With hindsight we can see they were creating influencers and thought leaders, and we can assume they had a common aim.
The BBC invented "the journalism of attachment" which meant its reporters took sides on major issues like apartheid. It sounds noble until you remember that Earthly observers require objectivity. BBC reporters usually take a line consonant with government policy so it differs little from propaganda.
Then came the first Gulf War in 1990 and reporters were physically embedded within the military meaning they sat in press centers and regurgitated what they were told.
Internet Influence Activities have spread since President Barack Obama modified the Smith-Mundt Act in 2013 to let the U.S. Agency for Global Media (the former Broadcasting Board of Governors) redirect foreign propaganda at the domestic audience.

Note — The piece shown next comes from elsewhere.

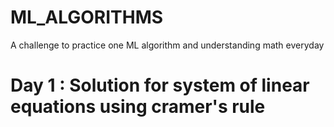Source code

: # ML_ALGORITHMS
A challenge to practice one ML algorithm and understanding math everyday
# Day 1 : Solution for system of linear equations using cramer's rule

In Europe and the Mid East traditional media monitoring has become active perception management through military and reserve information units particularly in Britain and Israel. Social media companies are fully on board — or rather, government, military and intelligence representatives sit on their boards.
This is just the propaganda process on steroids. Richard Thieme tells how in the 1980s the CIA planted in an Italian newspaper revelations that the KGB was sponsoring terrorism around the world. The New York Times picked up the story, Secretary of State Alexander Haig demanded answers and six months later the Director of Central Intelligence William Casey had to tell Gen. Haig that it was, ah, our own little story. [1]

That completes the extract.